Editorial: Remembering Who We Are Before a Momentous Annual Meeting
As many of Pietisten’s readers are faithful members of the Evangelical Covenant Church, as we are ourselves, we take this important moment to speak a word of assurance and encouragement to all those who may feel voiceless and marginalized by the recent barrage of correspondence issued by the denominational leadership.
Each annual meeting of the Covenant Church is a new moment of discernment. The delegates are not bound to vote in any way other than as their consciences are directed by the Holy Spirit. This is a true exercise in democracy, in which delegates may listen and consider matters from all sides. They are not obligated to rubber stamp measures that are brought before them.
In recent letters from the executive board, president, and superintendents, delegates have been urged to vote to disfellowship First Covenant Church of Minneapolis for being deemed “out of harmony” with the policies of the denomination.
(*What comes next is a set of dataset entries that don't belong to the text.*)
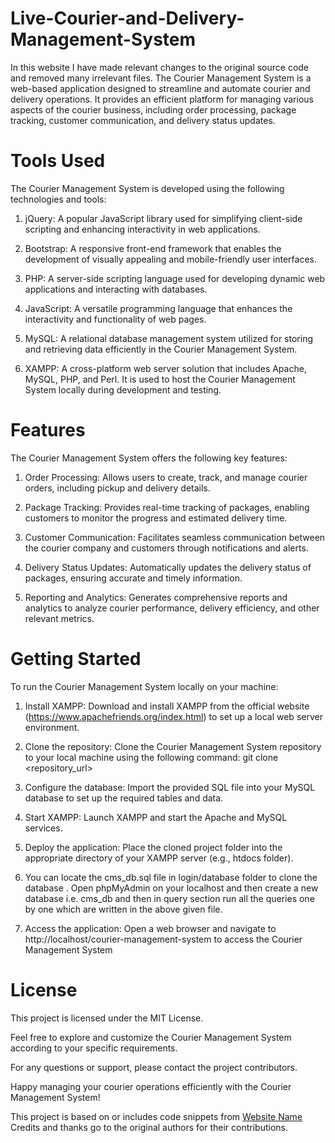 # Live-Courier-and-Delivery-Management-System

In this website I have made relevant changes to the original source code and removed many irrelevant files. The Courier Management System is a web-based application designed to streamline and automate courier and delivery operations. It provides an efficient platform for managing various aspects of the courier business, including order processing, package tracking, customer communication, and delivery status updates.

# Tools Used
The Courier Management System is developed using the following technologies and tools:

1. jQuery: A popular JavaScript library used for simplifying client-side scripting and enhancing interactivity in web applications.

2. Bootstrap: A responsive front-end framework that enables the development of visually appealing and mobile-friendly user interfaces.

3. PHP: A server-side scripting language used for developing dynamic web applications and interacting with databases.

4. JavaScript: A versatile programming language that enhances the interactivity and functionality of web pages.

5. MySQL: A relational database management system utilized for storing and retrieving data efficiently in the Courier Management System.

6. XAMPP: A cross-platform web server solution that includes Apache, MySQL, PHP, and Perl. It is used to host the Courier Management System locally during development and testing.

# Features
The Courier Management System offers the following key features:

1. Order Processing: Allows users to create, track, and manage courier orders, including pickup and delivery details.

2. Package Tracking: Provides real-time tracking of packages, enabling customers to monitor the progress and estimated delivery time.

3. Customer Communication: Facilitates seamless communication between the courier company and customers through notifications and alerts.

4. Delivery Status Updates: Automatically updates the delivery status of packages, ensuring accurate and timely information.

5. Reporting and Analytics: Generates comprehensive reports and analytics to analyze courier performance, delivery efficiency, and other relevant metrics.

# Getting Started
To run the Courier Management System locally on your machine:

1. Install XAMPP: Download and install XAMPP from the official website (https://www.apachefriends.org/index.html) to set up a local web server environment.

2. Clone the repository: Clone the Courier Management System repository to your local machine using the following command: git clone <repository_url>

3. Configure the database: Import the provided SQL file into your MySQL database to set up the required tables and data.

4. Start XAMPP: Launch XAMPP and start the Apache and MySQL services.

5. Deploy the application: Place the cloned project folder into the appropriate directory of your XAMPP server (e.g., htdocs folder).

6. You can locate the cms_db.sql file in login/database folder to clone the database . Open phpMyAdmin on your localhost and then create a new database i.e. cms_db and then in query section run all the queries one by one which are written in the above given file.

7. Access the application: Open a web browser and navigate to http://localhost/courier-management-system to access the Courier Management System

# License
This project is licensed under the MIT License.

Feel free to explore and customize the Courier Management System according to your specific requirements.

For any questions or support, please contact the project contributors.

Happy managing your courier operations efficiently with the Courier Management System!

This project is based on or includes code snippets from [Website Name](https://www.mediafire.com/file/70lpc1cfbx1fdhr/GO-Courier.rar/file) Credits and thanks go to the original authors for their contributions.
The congregation does not see themselves as being out of harmony with the theology of the Covenant Church, however, and has raised concerns about the policies that have been introduced in the past couple decades that they feel restrict the reach of their ministries and impinge on their congregational autonomy.
Some delegates may view this vote as an opportunity to lash out against LGBTQ persons and other Covenanters who wish to include them in their ministries and congregational life. We find this zealous spirit bewildering and foreign to the ethos of the church that we love. This is not an up or down referendum on sexuality. This is a vote to remove an entire congregation. If passed, this measure will set a new standard for expelling other churches on a range of issues. Delegates who are overeager to expel another church should consider well the president’s own charge to proceed with a gracious spirit and to “do unto others as you would have done unto you.”
We affirm the centrality of scripture. We affirm the authority of the annual meeting and understand the need for clear policies regarding the conduct of pastors. Nevertheless, annual meetings can change their minds, and policies can be introduced that themselves are out of harmony with the ethos and theology of the church. The “communally discerned position” of the church regarding its policies may change over time, and indeed has throughout the past 134 years. Delegates have the opportunity to evaluate past decisions and make this discernment anew each year.
The president has asserted that appeals to historic Pietism and Covenant theology are a “distraction” from the issues at hand. Yet, navigating differences of opinion about what the Bible says is a recurring theme in Covenant history, and studying our historical theology is informative for understanding current interpretive disagreements. We assert that there is no Covenant Church without this theological heritage, and that this is always relevant to discussions of policy.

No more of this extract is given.